Below I’ve posted Darren’s video from his post yesterday. It’s just under 5 minutes. Give it a watch and join the conversation in the comment box.

Reader Interactions


  1. Home Recording says

    Dawud, that is a nice post and an interesting video. You have some background information about me. So, what I say may not sound like a lot of rubbish.

    The whole idea of launching a blog for me has been to see my writing on some kind of a medium and to provoke thought and perhaps dialogues, just like your blog has for me. You would have seen the kind of topics on which I comment, subjects about which I have some knowledge, am interested in and keen to hear what others think about the same.

    I am not very computer literate nor am I an expert in making money online. Half the things that I read on blogs, simply go over my head.

    I surf the net quite a bit, if that is the correct way to explain my spending a lot of time at the computer, primarily because I am in a situation that permits me to.

    I think that I have a flair for communicating effectively and would like to confirm the thought by blogging and getting other people’s opinions on my skill or lack of it.

    It sounds better to call it publishing, but I think that for someone like me, the nomenclature is really unimportant. I may be limiting myself as Darren suggests, but that factor is not very daunting for the simple reason that I am not particularly keen to make money out of the effort. If that happens as an incidental benefit, I do not intend rejecting it, but it will not be the end all for me.

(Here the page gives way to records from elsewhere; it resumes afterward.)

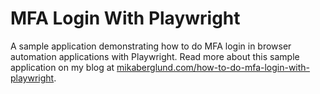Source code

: # MFA Login With Playwright

A sample application demonstrating how to do MFA login in browser automation applications with Playwright. Read more about this sample application on my blog at [mikaberglund.com/how-to-do-mfa-login-with-playwright](https://mikaberglund.com/how-to-do-mfa-login-with-playwright/).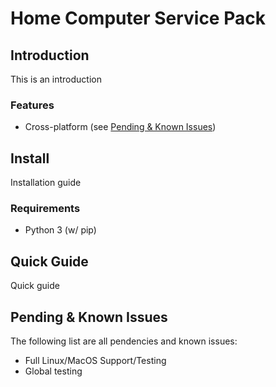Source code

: # Home Computer Service Pack

## Introduction
This is an introduction
### Features
- Cross-platform (see [Pending & Known Issues](#pending--known-issues))

## Install
Installation guide
### Requirements
- Python 3 (w/ pip)

## Quick Guide
Quick guide

## Pending & Known Issues
The following list are all pendencies and known issues:
- Full Linux/MacOS Support/Testing
- Global testing
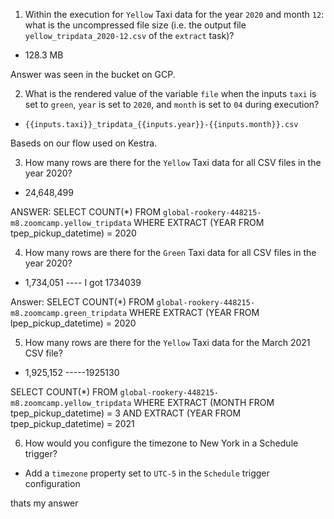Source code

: 1) Within the execution for `Yellow` Taxi data for the year `2020` and month `12`: what is the uncompressed file size (i.e. the output file `yellow_tripdata_2020-12.csv` of the `extract` task)?
- 128.3 MB

Answer was seen in the bucket on GCP.

2) What is the rendered value of the variable `file` when the inputs `taxi` is set to `green`, `year` is set to `2020`, and `month` is set to `04` during execution?
- `{{inputs.taxi}}_tripdata_{{inputs.year}}-{{inputs.month}}.csv` 

Baseds on our flow used on Kestra.

3) How many rows are there for the `Yellow` Taxi data for all CSV files in the year 2020?

- 24,648,499

ANSWER: SELECT COUNT(*) FROM `global-rookery-448215-m8.zoomcamp.yellow_tripdata` WHERE EXTRACT (YEAR FROM tpep_pickup_datetime) = 2020

4) How many rows are there for the `Green` Taxi data for all CSV files in the year 2020?

- 1,734,051 ---- I got 1734039

Answer: SELECT COUNT(*) FROM `global-rookery-448215-m8.zoomcamp.green_tripdata` WHERE EXTRACT (YEAR FROM lpep_pickup_datetime) = 2020 

5) How many rows are there for the `Yellow` Taxi data for the March 2021 CSV file?

- 1,925,152 -----1925130

SELECT COUNT(*) FROM `global-rookery-448215-m8.zoomcamp.yellow_tripdata` WHERE EXTRACT (MONTH FROM tpep_pickup_datetime) = 3 AND EXTRACT (YEAR FROM tpep_pickup_datetime) = 2021


6) How would you configure the timezone to New York in a Schedule trigger?

- Add a `timezone` property set to `UTC-5` in the `Schedule` trigger configuration

thats my answer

    I also agree that one innovates as one goes along and I hope to be able to do so too. As Darren suggests, semantics can limit you or enhance your attitude. I intend starting with the limited objective that I have set for myself and see where it takes me. If it works out, I shall innovate and enhance the quality of the experience.

    For businesses, it makes sense to make a shift in their perceptions of the value of a blog as rightly pointed out by you. I wish we had blogging when I was in business!

    So, at the end of that long soliloquy I shall pontificate and say, “It all depends on what one wants out of the blog”.

  2. James Chartrand - Men with Pens says

    By paragraph two, I was strongly disagreeing with your views, Dawud (in the friendly debate form of disagreement.) As a problogger, I can’t help but feel strongly about people who think that anyone can write and anyone can blog.

    This misperception does no one any favors.

    Anyone can run around the block – do they make it to the Olympics? Do they hone techniques, acquire skills, get training and become the pro athletes that achieve victory?

    No. Of course not.

    Anyone can hold a pair of wire snips and a wire – does that mean they can wire a house from top to bottom in a secure, safe method that achieves perfect current running exactly where it should?

    No, of course not.

    By trying to find new, fancy ways of standing out in using terms like publisher (associated with books) versus blogger (associated with blogging), people just end up creating confusion and continue to enhance misjudgments.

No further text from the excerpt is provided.